A sign hanging on a door handle with the words "open" and "closed" painted on, and a lever that can be pointed to either word.

If you’re a Board Chair, Moderator, or President, you might experience a situation where you wonder if it would be appropriate to ask your minister to step out of a particular board meeting so the board could discuss something by themselves. Or perhaps another Board Member has requested this of you and you’re wondering what to do.

As UUA Regional staff, we often remind boards that their minister is (with rare exception) an ex-officio member (by virtue of their office) of the Board. The minister should be a part of all Board discussions -- with the exception of the ministerial evaluation process (see below). Yet this question of asking a minister to leave a meeting so others can “talk freely” comes up regularly in our consultation with congregations.

Ministerial Evaluation? Yes!

It’s common for ministers to be absent for specific parts of a ministerial evaluation process. Ministerial evaluations should be planned well in advance and the process carefully thought out. This ensures that ministers know what the agenda is and how the feedback will be shared with them. Assessing Shared Ministry has more information on ministerial evaluations.

Other Board Conversations? Not a Good Idea

If the request for a conversation without the minister is coming up outside of an evaluation process, it’s usually because of concerns with the board’s or congregation’s relationship with the minister. Common reasons include worries about congregational finances and impact on the ability to fund a full time minister or specific concerns about the minister’s behavior or performance which haven’t yet been shared with the minister.

A variety of Board topics could bring these issues to the surface, such as a conversation about ministerial priorities, changing the annual worship calendar, or revising the ministerial contract. As with most sources of tension, the real issue is usually not the surface issue, but a deeper one.

Being Excluded Can Raise Anxiety and Erode Trust

The most important thing to understand if you are considering asking your minister to leave a Board meeting conversation, especially in the moment without a clear reason why, is that it will likely elicit a high level of anxiety for your minister. It signals that there is something that is so wrong that you can’t talk to them directly about it -- at least not yet.

Ministers are human. They’ve heard dozens of stories about relationships between ministers and boards where this kind of meeting is the beginning of the end. They can’t help but wonder if this is the first sign that you want to remove them as your minister. Even if this wasn’t your intention, it will compromise the trust you and your minister have established, and that could take time to rebuild.

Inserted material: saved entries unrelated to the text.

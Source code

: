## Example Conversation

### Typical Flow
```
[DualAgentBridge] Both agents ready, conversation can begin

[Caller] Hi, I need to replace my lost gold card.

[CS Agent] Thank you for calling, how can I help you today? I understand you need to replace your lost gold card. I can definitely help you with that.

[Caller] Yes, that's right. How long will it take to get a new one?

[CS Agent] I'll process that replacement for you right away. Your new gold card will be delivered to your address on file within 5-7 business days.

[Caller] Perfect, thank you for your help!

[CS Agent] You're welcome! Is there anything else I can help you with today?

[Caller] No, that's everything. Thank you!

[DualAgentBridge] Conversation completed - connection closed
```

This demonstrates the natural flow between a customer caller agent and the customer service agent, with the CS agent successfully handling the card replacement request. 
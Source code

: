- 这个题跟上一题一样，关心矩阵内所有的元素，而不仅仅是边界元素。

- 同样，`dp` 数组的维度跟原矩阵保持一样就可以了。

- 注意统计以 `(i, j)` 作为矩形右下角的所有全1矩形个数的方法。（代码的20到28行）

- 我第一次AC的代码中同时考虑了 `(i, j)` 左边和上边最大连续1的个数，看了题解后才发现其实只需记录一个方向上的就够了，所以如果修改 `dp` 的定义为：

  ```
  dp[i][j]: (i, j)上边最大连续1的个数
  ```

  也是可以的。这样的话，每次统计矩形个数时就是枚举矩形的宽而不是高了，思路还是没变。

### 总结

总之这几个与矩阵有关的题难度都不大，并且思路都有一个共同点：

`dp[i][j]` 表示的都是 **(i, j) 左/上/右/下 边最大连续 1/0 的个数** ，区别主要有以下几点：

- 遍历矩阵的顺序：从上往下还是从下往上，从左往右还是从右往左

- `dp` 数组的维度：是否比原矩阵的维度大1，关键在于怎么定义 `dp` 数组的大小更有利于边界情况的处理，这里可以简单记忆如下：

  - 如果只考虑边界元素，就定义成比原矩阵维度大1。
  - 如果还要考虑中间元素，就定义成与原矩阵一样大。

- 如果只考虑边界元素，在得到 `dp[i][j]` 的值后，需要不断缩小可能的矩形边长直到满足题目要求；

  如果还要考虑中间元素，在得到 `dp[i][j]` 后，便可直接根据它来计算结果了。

The next most important thing to know is that your UUA Regional Staff are always here to support you. Whenever your congregation is struggling with a conflict, please reach out for help sooner rather than later.

We Want To Keep Our Minister! There’s Just Some Tension At The Moment

If you are just facing some difficulty in communication between leadership and the minister, the last thing you want to do is increase the minister's anxiety by excluding them from the conversation.

The challenge is to figure out how to have this difficult conversation in a way that builds trust instead of eroding it. What tends to work is to:

  1. Slow down the process,
  2. Focus on trying to solve the communication challenge.

Often board members are feeling anxious about saying something that could feel awkward or hurtful. Or they may be anxious because they are afraid that someone else might be feeling anxious, and anxiety is contagious.

It’s helpful to remind yourself that the minister has a lot of wisdom (that’s why you have a minister!) and will contribute important insights to the conversation. It will be really helpful for the minister to hear what the lay leaders are observing and experiencing, and have time to sit with the information, especially if it is difficult to hear.

If the minister and the board have a covenant, and/or there is a whole-congregational covenant, you can use the covenant as a way to start the conversation: Our covenant calls us to speak directly to one another when we have a concern. Can we talk?” If there is nothing in the covenant about how to be in communication with each other during times of tension, this could provide an opportunity to revisit the covenant and update it together

Strategies for Diffusing Tension and Getting to Direct Communication

Nurturing our relationships is part of the faith development process in our congregations. This means that practicing communication and holding healthy boundaries are part of the work of ministry. Here are some strategic processes to help develop faithful communication:

Defer the Conversation

If someone suggests asking the minister to leave in the middle of the meeting, press the pause button. Observe that there seems to be something about this conversation that’s a little hard: “We are experiencing some tension right now, but it’s okay. We can do hard things. And, it’s okay to slow down. Let’s talk about this later.”

Talk One-On-One

In between meetings, reach out to the people who feel like they need to ask the minister to leave the meeting. Find out what’s going on for them, and help them to find the words (and courage) to bring up the concern directly.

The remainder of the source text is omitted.